Abstract
Study Design:
Cadaver study.
Objective:
To determine the bone density of lumbar vertebral anatomic subregions. Bone mineral density (BMD) is a major factor in osseous fixation construct strength. The standard region for implant fixation of the spine is the pedicle; however, other regions may be more viable options with higher bone quality.
Methods:
Using computed tomography images, the spine was digitally isolated by applying a filter for adult bone. The spine model was separated into 5 lumbar vertebrae, followed by segmentation of each vertebra into 7 regions and determination of average Hounsfield units (HU). HU was converted to BMD with calibration phantoms of known BMD.
Results:
Overall mean BMD in vertebral regions ranged from 172 to 393 mg/cm3 with the highest and lowest BMD in the lamina and vertebral body, respectively. Vertebral regions formed 3 distinct groups (P < .03). The vertebral body and transverse processes represent one group with significantly lower BMD than other regions. Spinous process, pedicles, and superior articular processes represent a second group with moderate BMD. Finally, inferior articular process (IAP) and lamina represent a third group with significantly higher BMD than other regions.
Conclusions:
Standard lumbar fusion currently uses the vertebral body and pedicles as primary locations for fixation despite their relatively low BMD. Utilization of posterior elements, especially the lamina and IAP, may be advantageous as a supplement to modern constructs or the primary site for fixation, possibly mitigating construct failures due to loosening or pullout.
Introduction
Osteoporosis is an emerging problem worldwide with over 10 million people diagnosed with the disease. 1 One quarter of women older than 65 years and half of those older than of 80 years suffer from the disease in the United States. 2 Surgical indications for these populations are on the rise, with half of women and a fifth of men diagnosed with osteoporosis and older than 50 years requiring spine surgery. 3 One such indication that is becoming more frequent as the population ages is lumbar spinal stenosis, 4,5 which is often treated surgically with decompression and fusion, supplemented with internal fixation, such as pedicle screws and rods. 6 However, the osteoporotic patient is at higher risk of facing construct failure due to reduced bone quality since screw fixation strength relies greatly on bone mineral density (BMD). 7,8 Low BMD has been identified as a major factor in spine construct failure, such as pedicle screw loosening and pullout, especially at the ends of long constructs and in the setting of a deformity correction. 9
Several modifications have been devised to help address the issue of spinal construct failure in the setting of low BMD, including cement augmentation of fenestrated pedicle screws and splaying of the screw tips. 10 Another strategy involves using different types of fixation, such as sublaminar wires and hooks (laminar, pedicle, or transverse process), that rely on the posterior element strength rather than the vertebral body strength. Coe et al 7 showed increased tensile load to failure of laminar hooks over transpedical screws in osteoporotic bone. Improved strength of laminar hooks in these patients may be related to a relative strengthening of the posterior elements in the elderly patient. Niosi and Oxland 11 reported a shift in the transmission of load from the anterior column to the posterior elements of the vertebra. This shift may translate into more sclerosis around the posterior elements in response to the added stress, subsequently increasing the relative strength of those posterior elements. Wang et al 12 demonstrated that the posterior column provides approximately twice the contribution as the anterior column to lumbar vertebral BMD; however, relative contributions of the anterior body and posterior elements to mechanical performance of pedicle screws still remain unknown. A better understanding of these properties may refine and streamline instrumentation strategies to minimize the risk of screw loosening, hardware pullout, and construct failure which leads to reoperations and persistent disability.

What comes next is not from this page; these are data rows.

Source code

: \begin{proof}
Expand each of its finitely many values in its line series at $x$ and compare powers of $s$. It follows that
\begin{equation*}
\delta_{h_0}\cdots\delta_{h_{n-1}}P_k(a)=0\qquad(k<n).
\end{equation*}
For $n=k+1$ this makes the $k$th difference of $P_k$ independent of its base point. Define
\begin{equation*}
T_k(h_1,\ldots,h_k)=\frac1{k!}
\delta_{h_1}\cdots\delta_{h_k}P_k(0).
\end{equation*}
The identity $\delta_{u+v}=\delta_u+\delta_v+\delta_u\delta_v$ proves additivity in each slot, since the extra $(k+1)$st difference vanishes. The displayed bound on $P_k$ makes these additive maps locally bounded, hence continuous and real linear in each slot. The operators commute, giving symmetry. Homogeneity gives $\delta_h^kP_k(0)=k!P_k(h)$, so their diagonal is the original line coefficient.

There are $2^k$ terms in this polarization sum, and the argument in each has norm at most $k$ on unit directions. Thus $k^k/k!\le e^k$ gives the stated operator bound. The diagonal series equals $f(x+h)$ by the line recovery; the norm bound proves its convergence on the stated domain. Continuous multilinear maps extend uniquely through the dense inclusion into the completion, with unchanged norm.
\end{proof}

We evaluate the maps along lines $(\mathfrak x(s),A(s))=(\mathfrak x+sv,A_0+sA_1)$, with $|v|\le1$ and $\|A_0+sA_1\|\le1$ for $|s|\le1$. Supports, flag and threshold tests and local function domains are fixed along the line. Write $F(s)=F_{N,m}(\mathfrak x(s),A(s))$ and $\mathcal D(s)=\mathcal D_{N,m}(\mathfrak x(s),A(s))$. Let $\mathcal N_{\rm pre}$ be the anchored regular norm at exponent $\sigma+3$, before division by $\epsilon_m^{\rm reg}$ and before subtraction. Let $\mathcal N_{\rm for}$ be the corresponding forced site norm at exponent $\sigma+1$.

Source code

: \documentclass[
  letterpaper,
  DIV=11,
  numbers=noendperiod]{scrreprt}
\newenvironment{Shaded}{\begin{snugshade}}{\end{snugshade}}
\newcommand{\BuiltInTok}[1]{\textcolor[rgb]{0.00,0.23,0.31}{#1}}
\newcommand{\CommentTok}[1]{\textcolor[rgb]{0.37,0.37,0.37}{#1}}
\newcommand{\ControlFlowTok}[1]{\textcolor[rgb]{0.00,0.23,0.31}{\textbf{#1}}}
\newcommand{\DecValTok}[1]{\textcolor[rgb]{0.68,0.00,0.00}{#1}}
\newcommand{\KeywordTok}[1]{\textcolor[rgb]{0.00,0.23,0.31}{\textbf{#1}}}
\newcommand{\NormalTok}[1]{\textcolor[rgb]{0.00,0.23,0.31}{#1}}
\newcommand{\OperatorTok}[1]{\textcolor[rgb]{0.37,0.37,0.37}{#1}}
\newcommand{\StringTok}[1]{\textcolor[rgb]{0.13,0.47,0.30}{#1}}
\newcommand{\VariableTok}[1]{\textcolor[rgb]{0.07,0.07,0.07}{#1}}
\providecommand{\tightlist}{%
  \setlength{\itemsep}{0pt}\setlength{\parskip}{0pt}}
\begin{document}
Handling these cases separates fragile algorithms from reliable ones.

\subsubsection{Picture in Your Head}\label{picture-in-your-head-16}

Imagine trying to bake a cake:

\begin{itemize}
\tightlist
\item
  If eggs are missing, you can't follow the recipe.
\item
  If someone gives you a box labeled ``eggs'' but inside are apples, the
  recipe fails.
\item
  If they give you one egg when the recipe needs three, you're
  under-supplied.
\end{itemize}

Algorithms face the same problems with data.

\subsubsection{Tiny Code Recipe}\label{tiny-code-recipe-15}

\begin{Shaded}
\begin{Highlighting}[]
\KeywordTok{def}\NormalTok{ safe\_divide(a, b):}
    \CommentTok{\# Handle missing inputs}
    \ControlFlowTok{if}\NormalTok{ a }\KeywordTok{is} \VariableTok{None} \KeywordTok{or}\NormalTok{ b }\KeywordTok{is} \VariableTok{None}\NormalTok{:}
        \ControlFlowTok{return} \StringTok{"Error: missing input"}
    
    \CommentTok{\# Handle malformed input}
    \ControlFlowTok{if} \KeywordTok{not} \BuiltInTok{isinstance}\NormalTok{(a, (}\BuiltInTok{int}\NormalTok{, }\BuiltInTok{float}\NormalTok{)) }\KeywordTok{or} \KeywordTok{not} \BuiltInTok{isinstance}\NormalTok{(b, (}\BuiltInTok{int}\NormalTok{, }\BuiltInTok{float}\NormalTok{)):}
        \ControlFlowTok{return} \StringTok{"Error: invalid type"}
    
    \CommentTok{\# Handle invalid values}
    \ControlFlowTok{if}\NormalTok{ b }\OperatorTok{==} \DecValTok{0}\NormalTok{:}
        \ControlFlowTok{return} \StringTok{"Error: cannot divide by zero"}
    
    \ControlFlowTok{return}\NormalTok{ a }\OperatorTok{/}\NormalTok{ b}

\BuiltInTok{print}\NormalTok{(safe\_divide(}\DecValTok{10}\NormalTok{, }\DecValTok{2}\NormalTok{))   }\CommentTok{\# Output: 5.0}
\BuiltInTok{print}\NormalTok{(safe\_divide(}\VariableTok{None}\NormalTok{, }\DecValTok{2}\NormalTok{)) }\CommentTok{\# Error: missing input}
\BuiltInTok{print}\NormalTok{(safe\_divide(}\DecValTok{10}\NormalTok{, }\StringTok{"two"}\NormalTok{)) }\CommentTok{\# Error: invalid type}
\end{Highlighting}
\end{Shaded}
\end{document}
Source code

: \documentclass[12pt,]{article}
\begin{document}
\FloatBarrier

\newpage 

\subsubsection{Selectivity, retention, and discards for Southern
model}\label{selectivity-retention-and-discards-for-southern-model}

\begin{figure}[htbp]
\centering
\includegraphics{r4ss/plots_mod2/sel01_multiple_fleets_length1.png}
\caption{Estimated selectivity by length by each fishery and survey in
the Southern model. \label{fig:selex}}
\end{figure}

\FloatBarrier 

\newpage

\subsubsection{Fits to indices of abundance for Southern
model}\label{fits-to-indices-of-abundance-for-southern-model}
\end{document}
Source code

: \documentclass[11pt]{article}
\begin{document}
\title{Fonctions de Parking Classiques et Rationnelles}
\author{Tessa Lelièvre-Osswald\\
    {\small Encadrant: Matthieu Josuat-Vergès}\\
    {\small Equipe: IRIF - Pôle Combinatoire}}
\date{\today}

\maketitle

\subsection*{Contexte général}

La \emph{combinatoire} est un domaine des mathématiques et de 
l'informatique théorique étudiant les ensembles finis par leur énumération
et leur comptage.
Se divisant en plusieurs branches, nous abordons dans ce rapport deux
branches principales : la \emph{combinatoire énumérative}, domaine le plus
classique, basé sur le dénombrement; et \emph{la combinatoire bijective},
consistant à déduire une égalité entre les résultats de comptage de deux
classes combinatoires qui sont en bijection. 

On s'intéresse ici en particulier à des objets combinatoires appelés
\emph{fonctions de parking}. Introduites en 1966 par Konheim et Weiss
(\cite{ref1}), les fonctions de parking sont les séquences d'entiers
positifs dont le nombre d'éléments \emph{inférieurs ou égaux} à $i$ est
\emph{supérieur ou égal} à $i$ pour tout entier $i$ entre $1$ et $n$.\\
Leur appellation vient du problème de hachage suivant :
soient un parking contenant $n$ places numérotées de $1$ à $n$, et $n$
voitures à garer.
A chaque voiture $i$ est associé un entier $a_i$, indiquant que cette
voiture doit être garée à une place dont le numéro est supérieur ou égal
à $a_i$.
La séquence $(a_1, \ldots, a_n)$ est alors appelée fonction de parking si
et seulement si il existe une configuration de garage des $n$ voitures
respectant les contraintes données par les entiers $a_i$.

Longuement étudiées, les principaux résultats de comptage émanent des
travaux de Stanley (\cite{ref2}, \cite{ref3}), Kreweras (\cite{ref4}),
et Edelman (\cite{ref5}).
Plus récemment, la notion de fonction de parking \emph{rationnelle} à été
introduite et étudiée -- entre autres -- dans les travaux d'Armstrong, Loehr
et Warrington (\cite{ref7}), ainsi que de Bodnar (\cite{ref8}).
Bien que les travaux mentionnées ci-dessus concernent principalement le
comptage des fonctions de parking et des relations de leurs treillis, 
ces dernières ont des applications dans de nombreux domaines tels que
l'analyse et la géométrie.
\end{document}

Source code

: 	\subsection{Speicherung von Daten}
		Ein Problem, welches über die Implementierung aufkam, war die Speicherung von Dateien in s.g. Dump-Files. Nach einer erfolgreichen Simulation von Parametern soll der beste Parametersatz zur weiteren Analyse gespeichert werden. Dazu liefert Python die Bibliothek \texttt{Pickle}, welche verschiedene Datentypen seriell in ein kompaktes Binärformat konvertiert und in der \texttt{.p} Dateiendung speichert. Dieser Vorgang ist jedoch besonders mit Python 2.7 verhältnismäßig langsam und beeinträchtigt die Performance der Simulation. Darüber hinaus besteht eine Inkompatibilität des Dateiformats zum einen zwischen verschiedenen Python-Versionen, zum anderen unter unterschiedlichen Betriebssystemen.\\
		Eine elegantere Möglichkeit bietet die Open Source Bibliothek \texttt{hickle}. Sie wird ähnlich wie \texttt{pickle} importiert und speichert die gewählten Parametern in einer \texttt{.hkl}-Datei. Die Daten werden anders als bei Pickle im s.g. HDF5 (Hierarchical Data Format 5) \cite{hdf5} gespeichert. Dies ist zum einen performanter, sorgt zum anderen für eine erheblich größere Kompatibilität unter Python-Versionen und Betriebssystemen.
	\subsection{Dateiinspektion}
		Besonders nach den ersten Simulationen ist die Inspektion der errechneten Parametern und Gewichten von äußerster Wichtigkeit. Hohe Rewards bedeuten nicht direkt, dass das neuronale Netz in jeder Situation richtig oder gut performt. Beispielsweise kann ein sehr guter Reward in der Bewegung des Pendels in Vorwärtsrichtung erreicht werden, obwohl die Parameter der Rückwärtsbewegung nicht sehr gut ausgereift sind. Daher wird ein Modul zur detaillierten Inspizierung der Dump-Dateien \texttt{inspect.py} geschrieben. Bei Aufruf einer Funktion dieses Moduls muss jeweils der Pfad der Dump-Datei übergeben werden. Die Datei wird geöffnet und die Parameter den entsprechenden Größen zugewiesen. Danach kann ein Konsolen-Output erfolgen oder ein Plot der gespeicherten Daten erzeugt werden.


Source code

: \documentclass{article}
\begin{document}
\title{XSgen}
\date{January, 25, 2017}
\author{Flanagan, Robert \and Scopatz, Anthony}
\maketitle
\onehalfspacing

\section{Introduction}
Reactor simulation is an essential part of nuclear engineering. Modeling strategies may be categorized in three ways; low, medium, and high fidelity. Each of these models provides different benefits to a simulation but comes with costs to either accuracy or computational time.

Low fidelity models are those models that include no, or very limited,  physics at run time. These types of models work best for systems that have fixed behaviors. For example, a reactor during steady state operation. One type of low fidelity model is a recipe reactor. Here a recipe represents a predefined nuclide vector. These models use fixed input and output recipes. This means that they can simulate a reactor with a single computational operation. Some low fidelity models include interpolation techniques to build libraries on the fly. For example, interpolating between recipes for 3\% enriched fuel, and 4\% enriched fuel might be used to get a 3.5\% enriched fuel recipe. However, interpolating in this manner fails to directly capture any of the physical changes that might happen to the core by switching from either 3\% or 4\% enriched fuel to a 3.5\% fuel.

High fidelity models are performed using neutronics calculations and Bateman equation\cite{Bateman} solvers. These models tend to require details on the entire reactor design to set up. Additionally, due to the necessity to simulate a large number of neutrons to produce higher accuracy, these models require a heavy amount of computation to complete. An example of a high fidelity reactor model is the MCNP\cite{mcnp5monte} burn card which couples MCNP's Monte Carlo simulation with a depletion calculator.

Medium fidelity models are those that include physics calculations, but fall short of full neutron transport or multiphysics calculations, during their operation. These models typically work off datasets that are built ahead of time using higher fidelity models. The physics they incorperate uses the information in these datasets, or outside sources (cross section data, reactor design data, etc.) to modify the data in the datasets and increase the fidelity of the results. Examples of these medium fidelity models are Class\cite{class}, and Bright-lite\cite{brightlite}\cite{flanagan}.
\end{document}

The traditional measurement of relative bone density is performed using a dual-energy X-ray absorptiometry (DEXA) scanner. DEXA has been shown to correlate with fracture risk and efficacy of treatment. 13 However, most DEXA scans accessible to patients are 2-dimensional (length and width) and lack depth measurement, confounding the calculation of density (amount/[length × width × depth]). Estimations of depth may be applied for a more accurate measure of density. Complex geometries of the posterior vertebral anatomy further confound the BMD measurement from DEXA. Computed tomography (CT) is an imaging modality that has emerged as a solution to the measurement of complex anatomy and is a process that is commonly performed during routine clinical care. 14 In a comparison of DEXA and CT, Schrieber et al 15 have shown the CT modality to be an effective tool to measure BMD. In their study, average BMD and t-scores measured from DEXA scans across the vertebral body were compared to average Hounsfield units (HU) of similar areas. Significant correlations were observed between HUs, t-scores, and BMD. Pemler et al 16 and Anderst et al 17 have also shown the CT modality to be an effective tool to measure BMD. These researchers have outlined a method for mapping and reporting BMD for different anatomical regions of the vertebra through CT imaging and correlation with HU.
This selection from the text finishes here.